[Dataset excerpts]
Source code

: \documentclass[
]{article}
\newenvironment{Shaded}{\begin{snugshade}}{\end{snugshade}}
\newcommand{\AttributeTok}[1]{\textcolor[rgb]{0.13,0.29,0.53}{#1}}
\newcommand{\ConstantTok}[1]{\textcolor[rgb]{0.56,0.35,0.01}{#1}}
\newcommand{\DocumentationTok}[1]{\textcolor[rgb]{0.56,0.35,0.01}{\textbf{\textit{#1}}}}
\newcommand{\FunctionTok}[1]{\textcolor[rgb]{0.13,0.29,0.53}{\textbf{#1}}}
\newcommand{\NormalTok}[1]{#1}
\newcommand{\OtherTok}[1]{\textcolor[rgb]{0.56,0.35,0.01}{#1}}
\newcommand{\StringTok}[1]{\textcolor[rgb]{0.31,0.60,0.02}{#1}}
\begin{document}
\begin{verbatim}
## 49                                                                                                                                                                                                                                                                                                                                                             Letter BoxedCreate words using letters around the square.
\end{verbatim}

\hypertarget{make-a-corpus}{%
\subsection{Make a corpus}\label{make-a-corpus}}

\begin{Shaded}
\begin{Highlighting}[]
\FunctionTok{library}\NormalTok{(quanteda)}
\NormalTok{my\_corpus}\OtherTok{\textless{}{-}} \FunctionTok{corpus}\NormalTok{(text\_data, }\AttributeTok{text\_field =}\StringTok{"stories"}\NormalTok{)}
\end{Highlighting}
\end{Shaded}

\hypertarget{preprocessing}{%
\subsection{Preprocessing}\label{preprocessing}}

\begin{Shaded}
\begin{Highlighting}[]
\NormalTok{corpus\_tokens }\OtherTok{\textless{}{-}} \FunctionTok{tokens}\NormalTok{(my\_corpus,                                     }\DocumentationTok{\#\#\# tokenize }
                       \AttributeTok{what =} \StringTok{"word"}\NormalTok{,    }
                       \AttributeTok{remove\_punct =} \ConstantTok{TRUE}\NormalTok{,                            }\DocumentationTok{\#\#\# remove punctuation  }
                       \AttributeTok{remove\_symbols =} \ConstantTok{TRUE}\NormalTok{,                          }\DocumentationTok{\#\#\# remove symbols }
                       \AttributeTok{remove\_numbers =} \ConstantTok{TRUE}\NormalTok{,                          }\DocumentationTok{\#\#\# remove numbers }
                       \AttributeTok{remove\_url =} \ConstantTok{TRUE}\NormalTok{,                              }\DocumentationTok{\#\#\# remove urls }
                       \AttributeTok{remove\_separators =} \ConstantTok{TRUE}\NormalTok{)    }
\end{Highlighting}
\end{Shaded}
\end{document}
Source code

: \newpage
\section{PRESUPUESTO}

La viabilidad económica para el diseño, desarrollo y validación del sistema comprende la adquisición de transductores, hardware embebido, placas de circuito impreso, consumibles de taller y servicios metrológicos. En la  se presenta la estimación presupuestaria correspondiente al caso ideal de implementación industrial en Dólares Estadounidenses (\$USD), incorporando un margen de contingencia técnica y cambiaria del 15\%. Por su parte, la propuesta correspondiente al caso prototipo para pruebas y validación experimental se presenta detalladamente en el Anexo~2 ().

- [The problem]: Some lines above hold the word "textcolor". Copy all of them.

- [Response below]:
\newcommand{\AttributeTok}[1]{\textcolor[rgb]{0.13,0.29,0.53}{#1}}
\newcommand{\ConstantTok}[1]{\textcolor[rgb]{0.56,0.35,0.01}{#1}}
\newcommand{\DocumentationTok}[1]{\textcolor[rgb]{0.56,0.35,0.01}{\textbf{\textit{#1}}}}
\newcommand{\FunctionTok}[1]{\textcolor[rgb]{0.13,0.29,0.53}{\textbf{#1}}}
\newcommand{\OtherTok}[1]{\textcolor[rgb]{0.56,0.35,0.01}{#1}}
\newcommand{\StringTok}[1]{\textcolor[rgb]{0.31,0.60,0.02}{#1}}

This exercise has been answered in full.